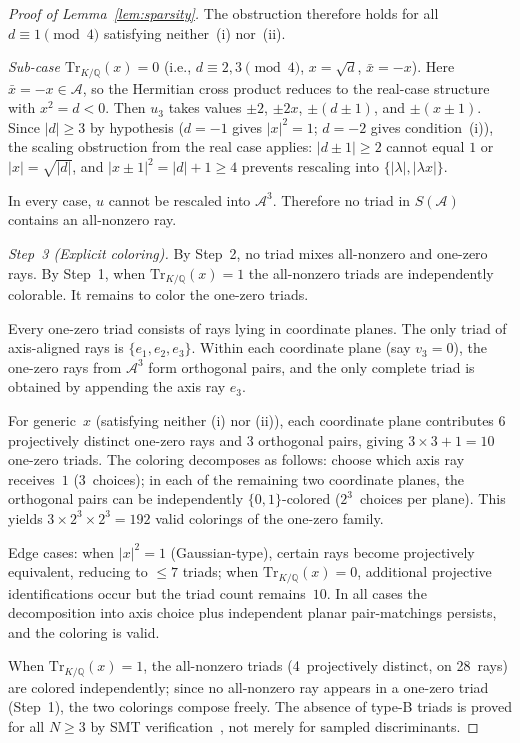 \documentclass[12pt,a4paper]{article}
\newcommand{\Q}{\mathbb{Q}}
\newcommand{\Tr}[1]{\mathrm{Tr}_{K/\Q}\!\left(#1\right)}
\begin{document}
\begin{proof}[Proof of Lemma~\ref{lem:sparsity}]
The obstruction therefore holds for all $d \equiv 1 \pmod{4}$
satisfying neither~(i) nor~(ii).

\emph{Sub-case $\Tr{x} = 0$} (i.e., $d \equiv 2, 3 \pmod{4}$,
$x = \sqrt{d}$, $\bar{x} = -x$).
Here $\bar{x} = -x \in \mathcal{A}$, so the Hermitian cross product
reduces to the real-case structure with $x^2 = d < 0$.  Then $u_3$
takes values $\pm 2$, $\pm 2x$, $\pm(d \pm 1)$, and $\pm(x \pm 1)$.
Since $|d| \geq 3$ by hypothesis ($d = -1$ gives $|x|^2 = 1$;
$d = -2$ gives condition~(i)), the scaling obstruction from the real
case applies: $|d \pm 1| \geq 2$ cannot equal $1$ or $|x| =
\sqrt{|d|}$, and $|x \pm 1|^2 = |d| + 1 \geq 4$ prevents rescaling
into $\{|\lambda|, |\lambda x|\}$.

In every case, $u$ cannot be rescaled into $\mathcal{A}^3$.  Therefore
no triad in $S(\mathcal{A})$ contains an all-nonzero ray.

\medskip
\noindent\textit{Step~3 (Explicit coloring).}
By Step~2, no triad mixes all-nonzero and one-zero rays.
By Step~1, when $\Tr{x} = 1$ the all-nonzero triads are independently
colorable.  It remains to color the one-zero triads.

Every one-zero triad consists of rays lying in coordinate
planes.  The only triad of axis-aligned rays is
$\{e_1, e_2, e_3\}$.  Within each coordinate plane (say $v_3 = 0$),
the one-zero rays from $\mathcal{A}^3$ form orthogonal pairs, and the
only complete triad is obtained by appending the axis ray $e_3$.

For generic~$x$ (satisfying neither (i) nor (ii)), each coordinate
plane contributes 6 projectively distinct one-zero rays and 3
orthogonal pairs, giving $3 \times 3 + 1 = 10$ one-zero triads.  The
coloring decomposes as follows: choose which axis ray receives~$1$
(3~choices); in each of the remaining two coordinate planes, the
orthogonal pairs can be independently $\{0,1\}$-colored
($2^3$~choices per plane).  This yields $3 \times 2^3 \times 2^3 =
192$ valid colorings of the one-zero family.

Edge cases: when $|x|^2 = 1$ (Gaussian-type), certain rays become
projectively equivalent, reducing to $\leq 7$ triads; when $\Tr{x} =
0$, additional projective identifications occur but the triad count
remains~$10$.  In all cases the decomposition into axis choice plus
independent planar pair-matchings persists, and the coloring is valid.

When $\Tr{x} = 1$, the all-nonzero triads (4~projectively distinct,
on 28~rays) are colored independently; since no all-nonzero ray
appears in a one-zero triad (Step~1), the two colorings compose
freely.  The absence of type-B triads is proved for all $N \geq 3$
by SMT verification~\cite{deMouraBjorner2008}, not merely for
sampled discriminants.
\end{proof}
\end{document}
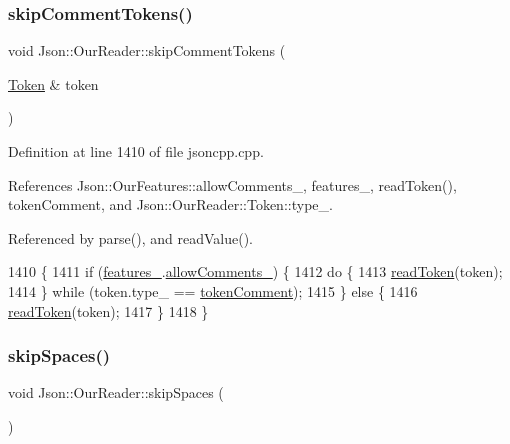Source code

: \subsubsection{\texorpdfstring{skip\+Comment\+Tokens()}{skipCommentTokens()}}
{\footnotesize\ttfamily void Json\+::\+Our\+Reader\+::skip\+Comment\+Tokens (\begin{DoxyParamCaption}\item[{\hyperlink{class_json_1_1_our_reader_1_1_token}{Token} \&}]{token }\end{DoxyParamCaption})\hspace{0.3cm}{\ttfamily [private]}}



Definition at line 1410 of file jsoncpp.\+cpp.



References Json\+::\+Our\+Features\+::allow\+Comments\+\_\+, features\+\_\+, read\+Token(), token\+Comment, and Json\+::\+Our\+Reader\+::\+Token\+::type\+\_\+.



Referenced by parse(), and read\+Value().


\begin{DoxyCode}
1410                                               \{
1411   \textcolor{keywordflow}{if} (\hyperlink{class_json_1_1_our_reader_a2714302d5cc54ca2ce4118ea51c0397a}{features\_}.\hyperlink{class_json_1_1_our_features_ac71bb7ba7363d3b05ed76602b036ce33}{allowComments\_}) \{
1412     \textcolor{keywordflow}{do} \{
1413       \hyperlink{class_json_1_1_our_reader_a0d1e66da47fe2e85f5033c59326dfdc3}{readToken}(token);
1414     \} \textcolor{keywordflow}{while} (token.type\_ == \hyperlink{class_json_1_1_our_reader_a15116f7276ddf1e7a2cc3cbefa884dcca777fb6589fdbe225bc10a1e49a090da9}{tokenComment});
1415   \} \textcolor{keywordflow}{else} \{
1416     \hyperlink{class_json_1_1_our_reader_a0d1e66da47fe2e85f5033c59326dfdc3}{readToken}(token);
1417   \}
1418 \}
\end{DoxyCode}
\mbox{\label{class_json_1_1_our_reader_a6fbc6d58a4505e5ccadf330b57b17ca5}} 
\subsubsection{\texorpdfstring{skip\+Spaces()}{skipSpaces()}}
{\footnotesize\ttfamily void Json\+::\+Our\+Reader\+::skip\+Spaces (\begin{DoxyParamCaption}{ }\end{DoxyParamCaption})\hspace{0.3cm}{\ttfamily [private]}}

== Work task ==
Wherever the word "DoxyParamCaption" appears in the listing above, copy the whole line.

== Response ==
{\footnotesize\ttfamily void Json\+::\+Our\+Reader\+::skip\+Comment\+Tokens (\begin{DoxyParamCaption}\item[{\hyperlink{class_json_1_1_our_reader_1_1_token}{Token} \&}]{token }\end{DoxyParamCaption})\hspace{0.3cm}{\ttfamily [private]}}
{\footnotesize\ttfamily void Json\+::\+Our\+Reader\+::skip\+Spaces (\begin{DoxyParamCaption}{ }\end{DoxyParamCaption})\hspace{0.3cm}{\ttfamily [private]}}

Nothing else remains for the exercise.